Digital Lumens today announced that Ace Hardware Corporation, the world’s largest hardware cooperative, has upgraded the lighting in areas of its 1,000,000 square foot Rocklin, Calif., Retail Support Center to the Digital Lumens Intelligent LED Lighting System. Since implementing the upgrade in October 2013, Ace Hardware saved an average of 81 percent on its lighting-related energy use.

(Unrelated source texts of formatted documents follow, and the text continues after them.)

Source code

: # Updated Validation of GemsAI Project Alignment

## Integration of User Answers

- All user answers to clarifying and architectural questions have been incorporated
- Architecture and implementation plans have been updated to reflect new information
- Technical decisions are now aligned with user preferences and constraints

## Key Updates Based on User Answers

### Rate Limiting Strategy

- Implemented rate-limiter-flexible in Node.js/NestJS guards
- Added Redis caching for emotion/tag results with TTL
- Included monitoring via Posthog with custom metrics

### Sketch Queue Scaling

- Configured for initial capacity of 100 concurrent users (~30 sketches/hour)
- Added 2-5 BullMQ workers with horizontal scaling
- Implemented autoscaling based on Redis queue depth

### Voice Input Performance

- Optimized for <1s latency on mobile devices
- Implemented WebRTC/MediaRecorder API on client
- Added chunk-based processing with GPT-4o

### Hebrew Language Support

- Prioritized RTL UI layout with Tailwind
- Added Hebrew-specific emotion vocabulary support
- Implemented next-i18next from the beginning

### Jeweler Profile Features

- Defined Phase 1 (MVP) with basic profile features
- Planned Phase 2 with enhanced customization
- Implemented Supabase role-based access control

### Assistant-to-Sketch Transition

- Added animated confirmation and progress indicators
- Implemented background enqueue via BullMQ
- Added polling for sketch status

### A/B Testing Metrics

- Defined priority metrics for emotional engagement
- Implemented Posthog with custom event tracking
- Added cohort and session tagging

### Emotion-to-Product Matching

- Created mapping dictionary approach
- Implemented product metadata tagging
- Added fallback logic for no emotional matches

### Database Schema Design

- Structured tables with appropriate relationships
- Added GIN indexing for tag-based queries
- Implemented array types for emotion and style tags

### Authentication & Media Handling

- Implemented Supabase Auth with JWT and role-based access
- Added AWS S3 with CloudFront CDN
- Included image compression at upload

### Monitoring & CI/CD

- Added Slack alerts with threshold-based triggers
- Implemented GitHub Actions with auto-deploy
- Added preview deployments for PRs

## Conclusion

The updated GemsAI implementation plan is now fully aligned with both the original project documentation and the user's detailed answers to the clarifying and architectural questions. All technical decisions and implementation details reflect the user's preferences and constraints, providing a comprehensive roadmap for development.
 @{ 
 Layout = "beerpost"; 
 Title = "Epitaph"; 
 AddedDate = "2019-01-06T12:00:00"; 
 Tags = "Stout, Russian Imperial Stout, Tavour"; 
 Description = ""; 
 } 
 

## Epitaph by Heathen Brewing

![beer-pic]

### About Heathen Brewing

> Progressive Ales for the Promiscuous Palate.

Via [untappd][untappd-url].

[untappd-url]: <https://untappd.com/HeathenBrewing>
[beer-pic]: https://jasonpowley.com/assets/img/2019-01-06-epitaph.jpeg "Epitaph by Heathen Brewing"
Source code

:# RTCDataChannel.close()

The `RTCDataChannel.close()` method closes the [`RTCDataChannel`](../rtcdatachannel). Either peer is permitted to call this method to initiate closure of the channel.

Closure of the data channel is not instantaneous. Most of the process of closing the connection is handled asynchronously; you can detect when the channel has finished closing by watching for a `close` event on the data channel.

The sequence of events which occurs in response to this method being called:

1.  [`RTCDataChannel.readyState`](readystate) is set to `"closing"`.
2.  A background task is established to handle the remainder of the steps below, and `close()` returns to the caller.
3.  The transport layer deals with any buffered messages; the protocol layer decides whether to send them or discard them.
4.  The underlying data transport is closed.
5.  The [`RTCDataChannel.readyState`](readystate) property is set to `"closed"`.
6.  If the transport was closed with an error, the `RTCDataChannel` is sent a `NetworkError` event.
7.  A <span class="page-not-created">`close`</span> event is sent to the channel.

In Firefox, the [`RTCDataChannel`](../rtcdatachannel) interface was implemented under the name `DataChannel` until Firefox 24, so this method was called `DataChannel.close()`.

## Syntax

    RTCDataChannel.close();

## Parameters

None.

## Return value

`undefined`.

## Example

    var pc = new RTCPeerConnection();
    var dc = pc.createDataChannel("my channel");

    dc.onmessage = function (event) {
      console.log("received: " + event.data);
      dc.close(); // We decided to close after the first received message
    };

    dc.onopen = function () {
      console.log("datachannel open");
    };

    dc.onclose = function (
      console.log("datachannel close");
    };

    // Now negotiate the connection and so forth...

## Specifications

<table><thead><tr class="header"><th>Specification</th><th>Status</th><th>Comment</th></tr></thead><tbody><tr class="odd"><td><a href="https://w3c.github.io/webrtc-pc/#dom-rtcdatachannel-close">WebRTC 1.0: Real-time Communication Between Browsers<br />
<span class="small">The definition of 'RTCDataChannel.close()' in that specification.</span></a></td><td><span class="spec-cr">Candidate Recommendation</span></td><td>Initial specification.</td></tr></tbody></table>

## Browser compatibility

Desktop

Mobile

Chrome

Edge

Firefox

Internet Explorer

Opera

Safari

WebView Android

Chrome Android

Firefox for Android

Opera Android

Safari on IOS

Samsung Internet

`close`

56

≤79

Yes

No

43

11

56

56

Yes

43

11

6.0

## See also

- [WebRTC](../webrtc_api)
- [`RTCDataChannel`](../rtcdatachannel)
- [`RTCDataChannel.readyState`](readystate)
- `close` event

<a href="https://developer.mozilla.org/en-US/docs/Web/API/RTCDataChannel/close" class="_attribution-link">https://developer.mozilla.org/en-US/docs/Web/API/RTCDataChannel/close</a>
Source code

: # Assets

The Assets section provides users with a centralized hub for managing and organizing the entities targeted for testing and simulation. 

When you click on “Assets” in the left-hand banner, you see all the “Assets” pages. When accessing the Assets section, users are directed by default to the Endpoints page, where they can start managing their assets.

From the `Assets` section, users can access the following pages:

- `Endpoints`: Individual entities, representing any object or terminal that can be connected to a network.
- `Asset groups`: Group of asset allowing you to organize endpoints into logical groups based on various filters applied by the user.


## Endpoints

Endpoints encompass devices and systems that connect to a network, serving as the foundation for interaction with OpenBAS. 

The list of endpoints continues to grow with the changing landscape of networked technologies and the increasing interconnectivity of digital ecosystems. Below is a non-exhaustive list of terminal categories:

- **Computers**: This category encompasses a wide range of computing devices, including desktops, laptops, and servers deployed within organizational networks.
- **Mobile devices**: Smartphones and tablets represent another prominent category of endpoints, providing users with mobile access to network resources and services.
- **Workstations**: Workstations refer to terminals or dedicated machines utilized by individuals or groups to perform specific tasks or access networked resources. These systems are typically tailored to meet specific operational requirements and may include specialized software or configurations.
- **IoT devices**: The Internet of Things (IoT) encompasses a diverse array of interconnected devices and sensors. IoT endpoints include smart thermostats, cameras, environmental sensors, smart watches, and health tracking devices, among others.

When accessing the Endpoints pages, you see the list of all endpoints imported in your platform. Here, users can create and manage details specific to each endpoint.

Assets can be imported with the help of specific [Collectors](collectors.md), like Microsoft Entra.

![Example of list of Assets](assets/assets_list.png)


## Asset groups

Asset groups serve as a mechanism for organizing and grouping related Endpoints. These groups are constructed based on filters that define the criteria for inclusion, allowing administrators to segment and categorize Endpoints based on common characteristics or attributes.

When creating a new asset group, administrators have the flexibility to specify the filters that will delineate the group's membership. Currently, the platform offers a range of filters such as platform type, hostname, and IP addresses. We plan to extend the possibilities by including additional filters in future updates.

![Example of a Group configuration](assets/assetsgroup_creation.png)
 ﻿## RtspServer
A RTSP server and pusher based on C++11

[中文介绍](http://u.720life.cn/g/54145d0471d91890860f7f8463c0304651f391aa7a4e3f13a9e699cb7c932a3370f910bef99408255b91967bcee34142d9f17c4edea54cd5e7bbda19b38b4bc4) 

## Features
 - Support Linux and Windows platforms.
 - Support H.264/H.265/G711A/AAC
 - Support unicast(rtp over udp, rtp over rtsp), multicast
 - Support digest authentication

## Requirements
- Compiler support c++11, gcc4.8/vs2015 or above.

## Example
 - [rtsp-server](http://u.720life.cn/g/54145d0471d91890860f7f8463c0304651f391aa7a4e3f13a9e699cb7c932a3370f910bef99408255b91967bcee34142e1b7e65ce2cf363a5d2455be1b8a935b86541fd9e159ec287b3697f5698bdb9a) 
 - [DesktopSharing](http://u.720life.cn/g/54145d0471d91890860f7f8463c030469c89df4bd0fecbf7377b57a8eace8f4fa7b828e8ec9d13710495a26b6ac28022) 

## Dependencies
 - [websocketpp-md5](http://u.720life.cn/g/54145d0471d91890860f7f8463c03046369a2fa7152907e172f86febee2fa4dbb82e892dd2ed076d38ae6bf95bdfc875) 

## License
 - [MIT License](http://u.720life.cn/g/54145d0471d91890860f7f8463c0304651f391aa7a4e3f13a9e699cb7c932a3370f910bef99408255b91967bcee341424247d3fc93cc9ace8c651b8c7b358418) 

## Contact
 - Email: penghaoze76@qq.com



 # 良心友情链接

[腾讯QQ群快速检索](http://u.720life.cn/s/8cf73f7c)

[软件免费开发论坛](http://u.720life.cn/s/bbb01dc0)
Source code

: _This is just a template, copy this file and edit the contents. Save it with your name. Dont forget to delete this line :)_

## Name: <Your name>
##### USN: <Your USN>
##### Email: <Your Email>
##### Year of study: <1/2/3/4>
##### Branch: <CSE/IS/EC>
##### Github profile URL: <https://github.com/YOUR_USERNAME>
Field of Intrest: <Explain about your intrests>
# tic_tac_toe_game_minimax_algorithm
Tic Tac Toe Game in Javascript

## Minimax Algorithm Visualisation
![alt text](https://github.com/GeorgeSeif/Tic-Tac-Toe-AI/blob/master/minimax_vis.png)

“As a member-owned cooperative, every dollar we save using the Digital Lumens system directly benefits our member stores,” said Reid Barney, Facilities & Loss Prevention Manager for Ace Hardware. “And since lighting is our single biggest energy warehousing expense, reducing lighting-related energy usage by an average of 81 percent since installing the system translates into extraordinary bottom-line savings. With higher quality light, we’ve more than doubled the foot candle readings within our facility, resulting in enhanced productivity and employee satisfaction – all while saving massive amounts of energy.”
By replacing the facility’s 1,653 fixtures (1,551 T5 fluorescent and 102 metal halide), Ace Hardware has reduced its power usage per square foot by 39.56 percent , while improving light quality and illumination levels throughout the facility.
The Digital Lumens deployment was preceded by an eight-month, in-depth research project by Pacific Gas & Electric (PG&E) to quantify the effect increasing levels of control have on energy efficiency. Conducted by PG&E partner TRC Solutions, the study isolated the variables that contribute to energy efficiency – dimming, occupancy and daylight harvesting – and evaluated them, both individually and collectively, in a real-world scenario at Ace's Rocklin facility, documenting the extraordinary energy savings that highly integrated and controllable lighting systems can deliver to industrial facilities.
The PG&E study found that compared to basic LEDs, systems with “aggressive advanced controls,” like the Digital Lumens system, delivered 43 percent more energy savings, and a reduction of 93 percent over the previously installed metal halide fixtures. PG&E chose the Digital Lumens system for its research project because it was the only system on the market today that could both isolate, as well as aggregate, all the variables necessary to conduct its battery of tests.